Please wait until you receive a letter to book your appointment. Refer to the table at the bottom of this page to establish when you will likely have the opportunity to be vaccinated.
There have been reports in some countries of a small number of people having blood clots after the Oxford/AstraZeneca COVID-19 vaccine.
The Medicines and Healthcare Products Regulatory Agency (MHRA) says that the current evidence does not suggest the clots were caused by the vaccine and you should still get vaccinated when invited.
More information on the MHRA review into suspected blood clots can be found here.
Reports of very rare blood clots – AstraZeneca Vaccine
The Medicines and Healthcare products Regulatory Agency (MHRA) and the Joint Committee for Vaccination and Immunisation (JCVI) have both reported an extremely rare adverse event of thrombosis (blood clots) and thrombocytopenia (low platelet count) following vaccination with the first dose of AstraZeneca ChAdOx1 nCoV-19 vaccine (AZD1222)
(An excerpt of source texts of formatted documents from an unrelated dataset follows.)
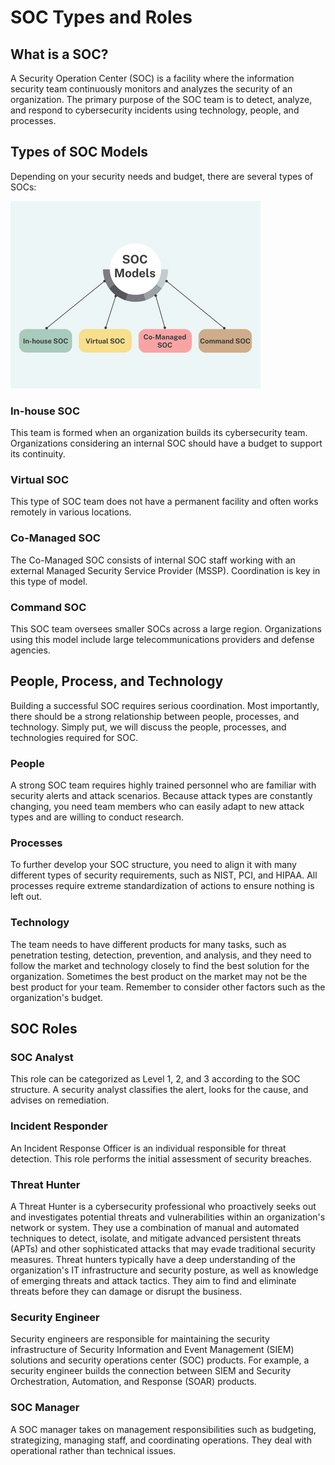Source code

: # SOC Types and Roles

## What is a SOC?

A Security Operation Center (SOC) is a facility where the information security team continuously monitors and analyzes the security of an organization. The primary purpose of the SOC team is to detect, analyze, and respond to cybersecurity incidents using technology, people, and processes.

## Types of SOC Models

Depending on your security needs and budget, there are several types of SOCs:

![alt text](./Images/image.png)

### In-house SOC

This team is formed when an organization builds its cybersecurity team. Organizations considering an internal SOC should have a budget to support its continuity.

### Virtual SOC

This type of SOC team does not have a permanent facility and often works remotely in various locations.

### Co-Managed SOC

The Co-Managed SOC consists of internal SOC staff working with an external Managed Security Service Provider (MSSP). Coordination is key in this type of model.

### Command SOC

This SOC team oversees smaller SOCs across a large region. Organizations using this model include large telecommunications providers and defense agencies.

## People, Process, and Technology

Building a successful SOC requires serious coordination. Most importantly, there should be a strong relationship between people, processes, and technology. Simply put, we will discuss the people, processes, and technologies required for SOC.

### People

A strong SOC team requires highly trained personnel who are familiar with security alerts and attack scenarios. Because attack types are constantly changing, you need team members who can easily adapt to new attack types and are willing to conduct research.

### Processes

To further develop your SOC structure, you need to align it with many different types of security requirements, such as NIST, PCI, and HIPAA. All processes require extreme standardization of actions to ensure nothing is left out.

### Technology

The team needs to have different products for many tasks, such as penetration testing, detection, prevention, and analysis, and they need to follow the market and technology closely to find the best solution for the organization. Sometimes the best product on the market may not be the best product for your team. Remember to consider other factors such as the organization's budget.

## SOC Roles

### SOC Analyst

This role can be categorized as Level 1, 2, and 3 according to the SOC structure. A security analyst classifies the alert, looks for the cause, and advises on remediation.

### Incident Responder

An Incident Response Officer is an individual responsible for threat detection. This role performs the initial assessment of security breaches.

### Threat Hunter

A Threat Hunter is a cybersecurity professional who proactively seeks out and investigates potential threats and vulnerabilities within an organization's network or system. They use a combination of manual and automated techniques to detect, isolate, and mitigate advanced persistent threats (APTs) and other sophisticated attacks that may evade traditional security measures. Threat hunters typically have a deep understanding of the organization's IT infrastructure and security posture, as well as knowledge of emerging threats and attack tactics. They aim to find and eliminate threats before they can damage or disrupt the business.

### Security Engineer

Security engineers are responsible for maintaining the security infrastructure of Security Information and Event Management (SIEM) solutions and security operations center (SOC) products. For example, a security engineer builds the connection between SIEM and Security Orchestration, Automation, and Response (SOAR) products.

### SOC Manager

A SOC manager takes on management responsibilities such as budgeting, strategizing, managing staff, and coordinating operations. They deal with operational rather than technical issues.
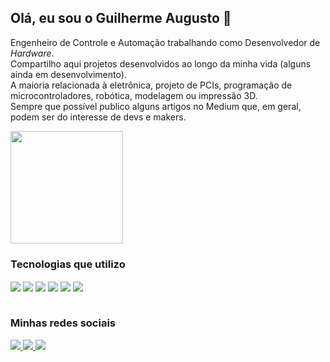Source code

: ## Olá, eu sou o Guilherme Augusto 👋

Engenheiro de Controle e Automação trabalhando como Desenvolvedor de *Hardware*. <br/>
Compartilho aqui projetos desenvolvidos ao longo da minha vida (alguns ainda em desenvolvimento). <br/>
A maioria relacionada à eletrônica, projeto de PCIs, programação de microcontroladores, robótica, modelagem ou impressão 3D. <br/>
Sempre que possível publico alguns artigos no Medium que, em geral, podem ser do interesse de devs e makers.

<img height="180em" src="https://github-readme-stats.vercel.app/api?username=guilherme3a&count_private=true&show_icons=true&theme=radical"/>

### Tecnologias que utilizo

<div style="display: inline_block">
  <img align="center" src="https://img.shields.io/badge/C-00599C?style=for-the-badge&logo=c&logoColor=white"/>
  <img align="center" src="https://img.shields.io/badge/Python-14354C?style=for-the-badge&logo=python&logoColor=white"/>
  <img align="center" src="https://img.shields.io/badge/Arduino_IDE-00979D?style=for-the-badge&logo=arduino&logoColor=white"/>
  <img align="center" src="https://img.shields.io/badge/Visual_Studio_Code-0078D4?style=for-the-badge&logo=visual%20studio%20code&logoColor=white"/>
  <img align="center" src="https://img.shields.io/badge/altium%20designer-A5915F?style=for-the-badge&logo=altium%20designer&logoColor=white"/>
  <img align="center" src="https://img.shields.io/badge/espressif-E7352C?style=for-the-badge&logo=espressif&logoColor=white"/>
</div><br/>

### Minhas redes sociais

<div style="display: inline_block">
  <a href="mailto:guilherme1998.3a@gmail.com"><img src="https://img.shields.io/badge/Gmail-D14836?style=for-the-badge&logo=gmail&logoColor=white" target="_blank">
    <a href="https://www.linkedin.com/in/guilherme-alvin"><img src="https://img.shields.io/badge/LinkedIn-0077B5?style=for-the-badge&logo=linkedin&logoColor=white" target="_blank">
      <a href="https://g3a.medium.com/"><img src="https://img.shields.io/badge/Medium-12100E?style=for-the-badge&logo=medium&logoColor=white" target="_blank">
</div>

    
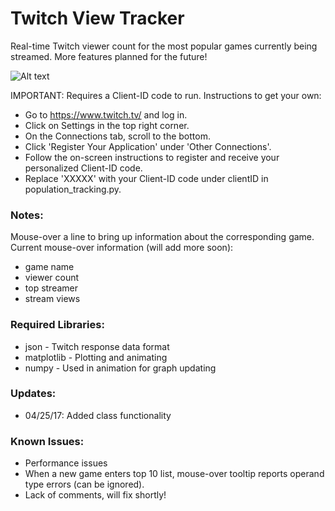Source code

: # Twitch View Tracker

Real-time Twitch viewer count for the most popular games currently being streamed. More features planned for the future!

![Alt text](http://i.imgur.com/gnBYj37.png)

IMPORTANT: Requires a Client-ID code to run. Instructions to get your own:
- Go to https://www.twitch.tv/ and log in.
- Click on Settings in the top right corner.
- On the Connections tab, scroll to the bottom.
- Click 'Register Your Application' under 'Other Connections'.
- Follow the on-screen instructions to register and receive your personalized Client-ID code.
- Replace 'XXXXX' with your Client-ID code under clientID in population_tracking.py.

### Notes:

Mouse-over a line to bring up information about the corresponding game.
Current mouse-over information (will add more soon): 
- game name
- viewer count
- top streamer
- stream views

### Required Libraries:

- json - Twitch response data format
- matplotlib - Plotting and animating
- numpy - Used in animation for graph updating

### Updates:
- 04/25/17: Added class functionality

### Known Issues:
- Performance issues
- When a new game enters top 10 list, mouse-over tooltip reports operand type errors (can be ignored).
- Lack of comments, will fix shortly!
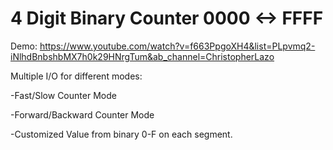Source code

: # 4 Digit Binary Counter 0000 <-> FFFF

Demo: https://www.youtube.com/watch?v=f663PpgoXH4&list=PLpvmq2-iNlhdBnbshbMX7h0k29HNrgTum&ab_channel=ChristopherLazo

Multiple I/O for different modes:

-Fast/Slow Counter Mode

-Forward/Backward Counter Mode

-Customized Value from binary 0-F on each segment.

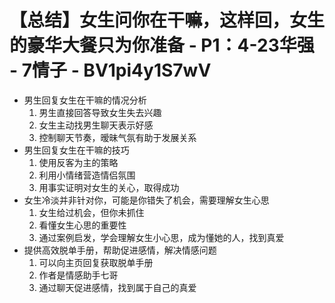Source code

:# 【总结】女生问你在干嘛，这样回，女生的豪华大餐只为你准备 - P1：4-23华强 - 7情子 - BV1pi4y1S7wV

-   男生回复女生在干嘛的情况分析
    1.  男生直接回答导致女生失去兴趣
    2.  女生主动找男生聊天表示好感
    3.  控制聊天节奏，暧昧气氛有助于发展关系
-   男生回复女生在干嘛的技巧
    1.  使用反客为主的策略
    2.  利用小情绪营造情侣氛围
    3.  用事实证明对女生的关心，取得成功
-   女生冷淡并非针对你，可能是你错失了机会，需要理解女生心思
    1.  女生给过机会，但你未抓住
    2.  看懂女生心思的重要性
    3.  通过案例启发，学会理解女生小心思，成为懂她的人，找到真爱
-   提供高效脱单手册，帮助促进感情，解决情感问题
    1.  可以向主页回复获取脱单手册
    2.  作者是情感助手七哥
    3.  通过聊天促进感情，找到属于自己的真爱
The MHRA is carrying out a detailed review of reports of a very rare blood clotting problem affecting a small number of people who have had the AstraZeneca vaccine.
The problem can also happen in people who have not been vaccinated and it's not yet clear why it affects some people.
The COVID-19 vaccine can help stop you getting seriously ill or dying from coronavirus. For people aged 30 or over and those with other health conditions, the benefits of being vaccinated outweigh any risk of clotting problems.
For people under 40 without other health conditions, it's currently advised that it's preferable to have another COVID-19 vaccine instead of the AstraZeneca vaccine.
Call your GP immediately if you get any of these symptoms starting from around 4 days to 4 weeks after being vaccinated (in an emergency please call 999):
- a severe headache that is not relieved with painkillers or is getting worse
- a headache that feels worse when you lie down or bend over
- a headache that's unusual for you and occurs with blurred vision, feeling or being sick, problems speaking, weakness, drowsiness or seizures (fits)
- a rash that looks like small bruises or bleeding under the skin
- shortness of breath, chest pain, leg swelling or persistent abdominal (tummy) pain
Anyone who did not have these side effects should come forward for their second dose when invited.
In the absence of any agreed uniform documentation or ‘Vaccination Passport’ to confirm individuals have received both doses of a COVID-19 vaccine, we are aware that some businesses are asking for confirmation in a variety of different ways. For example, some airlines are asking for confirmation to be logged via an app prior to travel.
The States of Guernsey is not able to provide written confirmation of an individual’s vaccination history. Every person who has received a COVID-19 vaccination has been given a card which details the type, date and batch number of their first and second dose of vaccine. Until a ‘Vaccine Passport’ is agreed this should be sufficient to meet the needs of businesses that require such confirmation.